Data records:
# # #
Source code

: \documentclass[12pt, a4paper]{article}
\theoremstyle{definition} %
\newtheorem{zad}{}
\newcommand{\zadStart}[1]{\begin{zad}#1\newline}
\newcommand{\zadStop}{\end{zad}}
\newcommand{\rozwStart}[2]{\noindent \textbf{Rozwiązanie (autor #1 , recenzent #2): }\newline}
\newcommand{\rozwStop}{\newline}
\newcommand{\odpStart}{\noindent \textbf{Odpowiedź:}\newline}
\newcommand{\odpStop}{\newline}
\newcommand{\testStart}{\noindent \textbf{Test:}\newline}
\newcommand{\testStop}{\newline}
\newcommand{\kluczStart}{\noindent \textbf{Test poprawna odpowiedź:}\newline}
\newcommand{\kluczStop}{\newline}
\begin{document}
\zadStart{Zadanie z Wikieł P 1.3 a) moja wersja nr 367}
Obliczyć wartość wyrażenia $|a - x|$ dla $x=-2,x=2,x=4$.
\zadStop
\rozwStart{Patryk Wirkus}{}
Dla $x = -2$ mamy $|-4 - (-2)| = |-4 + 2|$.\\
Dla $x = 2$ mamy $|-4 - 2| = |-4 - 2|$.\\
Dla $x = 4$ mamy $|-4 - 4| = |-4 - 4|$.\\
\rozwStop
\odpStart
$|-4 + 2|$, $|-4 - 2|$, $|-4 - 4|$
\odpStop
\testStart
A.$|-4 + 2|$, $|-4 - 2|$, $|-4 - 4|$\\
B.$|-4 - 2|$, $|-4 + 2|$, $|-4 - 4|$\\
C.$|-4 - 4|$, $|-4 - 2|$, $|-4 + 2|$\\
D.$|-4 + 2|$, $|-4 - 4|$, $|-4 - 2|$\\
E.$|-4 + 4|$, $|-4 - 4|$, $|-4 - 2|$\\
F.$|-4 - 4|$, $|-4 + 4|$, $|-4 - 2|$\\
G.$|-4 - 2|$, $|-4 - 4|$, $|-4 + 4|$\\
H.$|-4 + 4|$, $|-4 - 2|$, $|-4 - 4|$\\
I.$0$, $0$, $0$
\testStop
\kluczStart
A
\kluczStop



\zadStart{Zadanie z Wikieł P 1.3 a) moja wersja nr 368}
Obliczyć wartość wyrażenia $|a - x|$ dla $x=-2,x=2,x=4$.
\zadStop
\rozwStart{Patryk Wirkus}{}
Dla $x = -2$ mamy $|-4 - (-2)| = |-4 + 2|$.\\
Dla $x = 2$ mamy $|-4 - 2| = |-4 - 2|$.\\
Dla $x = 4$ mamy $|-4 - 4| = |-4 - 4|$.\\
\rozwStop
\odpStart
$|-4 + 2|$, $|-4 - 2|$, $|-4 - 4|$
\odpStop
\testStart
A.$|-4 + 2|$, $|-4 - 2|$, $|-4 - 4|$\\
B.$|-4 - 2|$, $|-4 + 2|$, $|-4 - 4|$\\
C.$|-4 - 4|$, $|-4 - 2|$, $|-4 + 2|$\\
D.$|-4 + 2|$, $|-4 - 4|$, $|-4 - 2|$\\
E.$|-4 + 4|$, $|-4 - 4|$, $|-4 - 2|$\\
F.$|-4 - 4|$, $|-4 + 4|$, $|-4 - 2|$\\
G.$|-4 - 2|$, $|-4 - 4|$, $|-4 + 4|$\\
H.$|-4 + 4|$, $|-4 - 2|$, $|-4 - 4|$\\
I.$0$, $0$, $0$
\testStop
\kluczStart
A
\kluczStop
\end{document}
# # #
- **TRY IT**
Your task is to collect every line above that contains the word "begin".

- **YOUR RESPONSE**
\newcommand{\zadStart}[1]{\begin{zad}#1\newline}
\begin{document}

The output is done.